Here however, we will focus entirely on the database.

You may be thinking about bar and pie charts? Or now maybe just pies… Either way, you’d be wrong or maybe just really hungry. In SQL Server 2017 (which of course means also in Azure SQL by default) Microsoft introduced graphing to the database engine, but what is it? From the Microsoft documentation:

A graph database is a collection of nodes (or vertices) and edges (or relationships).

I like the term “relationships” in this context as it describes quite succinctly what is going on. For example, let’s say you have a database table containing People, the relationship here could be “is a friend of” that connects 2 people in the table.
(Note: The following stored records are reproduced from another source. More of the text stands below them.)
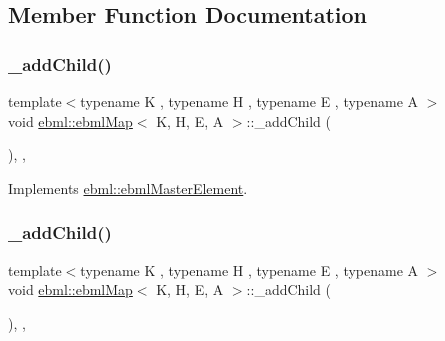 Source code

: \subsection{Member Function Documentation}
\mbox{\label{classebml_1_1ebmlMap_a50fa3572f500363282894b7978b29464}} 
\subsubsection{\texorpdfstring{\+\_\+add\+Child()}{\_addChild()}\hspace{0.1cm}{\footnotesize\ttfamily [1/2]}}
{\footnotesize\ttfamily template$<$typename K , typename H , typename E , typename A $>$ \\
void \mbox{\hyperlink{classebml_1_1ebmlMap}{ebml\+::ebml\+Map}}$<$ K, H, E, A $>$\+::\+\_\+add\+Child (\begin{DoxyParamCaption}\item[{const \mbox{\hyperlink{namespaceebml_adad533b7705a16bb360fe56380c5e7be}{ebml\+Element\+\_\+sp}} \&}]{ }\end{DoxyParamCaption})\hspace{0.3cm}{\ttfamily [override]}, {\ttfamily [protected]}, {\ttfamily [virtual]}}



Implements \mbox{\hyperlink{classebml_1_1ebmlMasterElement_a59c5f3b3409fd5fd6f0f22c7a68f1c9b}{ebml\+::ebml\+Master\+Element}}.

\mbox{\label{classebml_1_1ebmlMap_ad3e1f23ca6bb1633c1982fb2cbabb39e}} 
\subsubsection{\texorpdfstring{\+\_\+add\+Child()}{\_addChild()}\hspace{0.1cm}{\footnotesize\ttfamily [2/2]}}
{\footnotesize\ttfamily template$<$typename K , typename H , typename E , typename A $>$ \\
void \mbox{\hyperlink{classebml_1_1ebmlMap}{ebml\+::ebml\+Map}}$<$ K, H, E, A $>$\+::\+\_\+add\+Child (\begin{DoxyParamCaption}\item[{\mbox{\hyperlink{namespaceebml_adad533b7705a16bb360fe56380c5e7be}{ebml\+Element\+\_\+sp}} \&\&}]{ }\end{DoxyParamCaption})\hspace{0.3cm}{\ttfamily [override]}, {\ttfamily [protected]}, {\ttfamily [virtual]}}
There’s nothing this feature brings that SQL Server couldn’t do before, but it does bring some important benefits:

  1. Traversing the graph makes queries much easier and readable. Previously you would need to laboriously JOIN tables together.
  2. Relationships don’t require primary keys and foreign keys — all this is handle for you.
  3. Graph queries can perform better because the database engine can apply certain optimisations.

The Tables

There’s a few minor differences with regards to the tables. Other than these, the tables basically behave exactly as you would expect and you can run all your normal CRUD operations on them.

Creating Tables

First, we need to tell SQL Server that the tables are nodes or edges, and that is as simple as tagging “AS NODE” or “AS EDGE” on the end. So instead of this:

CREATE TABLE FooNode 
(
    Id INT NOT NULL IDENTITY PRIMARY KEY, 
    Bar NVARCHAR(50)
)

We have:

CREATE TABLE FooNode 
(
    Id INT NOT NULL IDENTITY PRIMARY KEY, 
    Bar NVARCHAR(50)
) AS NODE

A relationship (or edge) table is similar:

CREATE TABLE FooEdge 
(
    Bar NVARCHAR(50)
) AS EDGE

And in fact, an edge table doesn’t even need to have user-defined columns:

CREATE TABLE FooEdge AS EDGE

Relationships and Keys

The second difference is that we don’t have explicit relationships between nodes and edges; there are no foreign keys! You can link any two nodes together with any edge you like. So if you have node tables for people and locations and edge tables for likes and owns, it is now trivial to say “people like locations”, “people like people”, “people own locations” and even “people own people” (though I highly recommend you stay well away from that last one!)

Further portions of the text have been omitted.